DRG Stimulation Superior to Spinal Cord Stimulation for Lower Extremity Pain

dorsal root ganglion
dorsal root ganglion
Dorsal root ganglion stimulation is more likely than spinal cord stimulation to provide pain relief in patients with neuropathic pain conditions affecting the lower extremities.

Dorsal root ganglion (DRG) stimulation is more likely than spinal cord stimulation (SCS) to provide pain relief in patients with neuropathic pain affecting the lower extremities, according to the ACCURATE study published in Pain.1

Approximately 1.5% of the general population suffers from refractory neuropathic pain. SCS provides pain relief in less than 50% of patients with complex regional pain syndrome (CRPS) and other causes of chronic pain.2,3 In addition, SCS may be associated with unpleasant paresthesia and lead migration, and limitations in targeting may lead to reduced efficacy.

The DRG has been shown to undergo pathophysiologic changes in animal models of chronic pain, and thus may be a viable target for neurostimulation.4 Limited data suggest that DRG stimulation may have greater success rates in treating chronic pain than SCS.5

In the ACCURATE study (ClinicalTrials.gov Identifier: NCT01923285), researchers, led by Timothy R. Deer, MD, from the West Virginia University School of Medicine in Morgantown, compared the safety and efficacy of DRG stimulation vs SCS in patients with chronic intractable lower extremity pain due to CRPS or causalgia. The primary outcome was 3-month treatment success, defined as ≥50% decrease in the visual analog scale (VAS) score and the absence of stimulation-associated neurological deficits.

A total of 152 patients were randomly assigned in a 1:1 ratio to DRG stimulation (average age, 52.4; 51.3% women; lower limb pain duration, 7.5 years; 57.9% of patients with CRPS, 42.1% with causalgia) or SCS (average age, 52.5; 51.3% women;  lower limb pain duration, 6.8 years; 56.6% of patients with CRPS, 43.4% with causalgia) Study participants with CRPS all presented with sensory symptoms, either motor trophic (94.3%), vasomotor (65.5%), sudomotor, or edema (66.7%).

As neither DRG stimulation nor SCS was associated with neurologic deficits, a ≥50% reduction in VAS indicated treatment success.
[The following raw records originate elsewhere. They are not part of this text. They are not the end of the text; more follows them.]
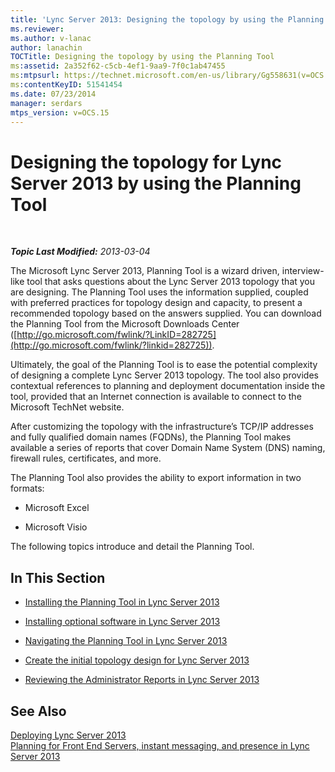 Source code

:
 ```yaml
---
title: 'Lync Server 2013: Designing the topology by using the Planning Tool'
ms.reviewer: 
ms.author: v-lanac
author: lanachin
TOCTitle: Designing the topology by using the Planning Tool
ms:assetid: 2a352f62-c5cb-4ef1-9aa9-7f0c1ab47455
ms:mtpsurl: https://technet.microsoft.com/en-us/library/Gg558631(v=OCS.15)
ms:contentKeyID: 51541454
ms.date: 07/23/2014
manager: serdars
mtps_version: v=OCS.15
---
```


<div data-xmlns="http://www.w3.org/1999/xhtml">

<div class="topic" data-xmlns="http://www.w3.org/1999/xhtml" data-msxsl="urn:schemas-microsoft-com:xslt" data-cs="http://msdn.microsoft.com/en-us/">

<div data-asp="http://msdn2.microsoft.com/asp">

# Designing the topology for Lync Server 2013 by using the Planning Tool

</div>

<div id="mainSection">

<div id="mainBody">

<span> </span>

_**Topic Last Modified:** 2013-03-04_

The Microsoft Lync Server 2013, Planning Tool is a wizard driven, interview-like tool that asks questions about the Lync Server 2013 topology that you are designing. The Planning Tool uses the information supplied, coupled with preferred practices for topology design and capacity, to present a recommended topology based on the answers supplied. You can download the Planning Tool from the Microsoft Downloads Center ([http://go.microsoft.com/fwlink/?LinkID=282725](http://go.microsoft.com/fwlink/?linkid=282725)).

Ultimately, the goal of the Planning Tool is to ease the potential complexity of designing a complete Lync Server 2013 topology. The tool also provides contextual references to planning and deployment documentation inside the tool, provided that an Internet connection is available to connect to the Microsoft TechNet website.

After customizing the topology with the infrastructure’s TCP/IP addresses and fully qualified domain names (FQDNs), the Planning Tool makes available a series of reports that cover Domain Name System (DNS) naming, firewall rules, certificates, and more.

The Planning Tool also provides the ability to export information in two formats:

  - Microsoft Excel

  - Microsoft Visio

The following topics introduce and detail the Planning Tool.

<div>

## In This Section

  - [Installing the Planning Tool in Lync Server 2013](lync-server-2013-installing-the-planning-tool.md)

  - [Installing optional software in Lync Server 2013](lync-server-2013-installing-optional-software.md)

  - [Navigating the Planning Tool in Lync Server 2013](lync-server-2013-navigating-the-planning-tool.md)

  - [Create the initial topology design for Lync Server 2013](lync-server-2013-create-the-initial-topology-design.md)

  - [Reviewing the Administrator Reports in Lync Server 2013](lync-server-2013-reviewing-the-administrator-reports.md)

</div>

<div>

## See Also


[Deploying Lync Server 2013](lync-server-2013-deploying-lync-server.md)  
[Planning for Front End Servers, instant messaging, and presence in Lync Server 2013](lync-server-2013-planning-for-front-end-servers-instant-messaging-and-presence.md)  
  

</div>

</div>

<span> </span>

</div>

</div>

</div>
DRG stimulation resulted in higher treatment success rates than SCS at 3 months (81.2% vs 55.7%; P <.0004). Similar rates of treatment success for DRG vs SCS were maintained at 12 months (74.2% vs 53.0%;  P <.0004), as well as within the subgroups of CRPS (82.5% vs 57.5%; P =.006) and causalgia (79.3% vs 53.3%; P =.014) at 3 months.In addition, postural variation (supine vs upright) was less likely to have an effect on paresthesia intensity in patients treated with DRG than in patients treated with SCS (P <.001). No differences in the rates of serious and/or device-related adverse effects. 

Summary and Clinical Applicability

Patients with refractory neuropathic pain make up an important patient population who suffer from chronic pain. However, SCS provides pain relief in less than half of patients in this population. In the ACCURATE study, Dr Deer and colleagues demonstrated that DRG stimulation produced greater rates of clinically meaningful pain relief than SCS.

“This [study] shows that the chance of getting a positive outcome with DRG spinal stimulation is the highest ever seen in the area of treatment for nerve injuries for the area from the waist to foot. Also, DRG spinal stimulation was superior to conventional treatment in all treatment groups,” he said.

Limitations and Disclosures

Withdrawal from the study was characterized as treatment failure. The absence of blinding may have played a role in such withdrawals, as patients randomly assigned to SCS may have been less motivated to remain in the trial

This study was funded by Spinal Modulation, LLC, part of St. Jude Medical.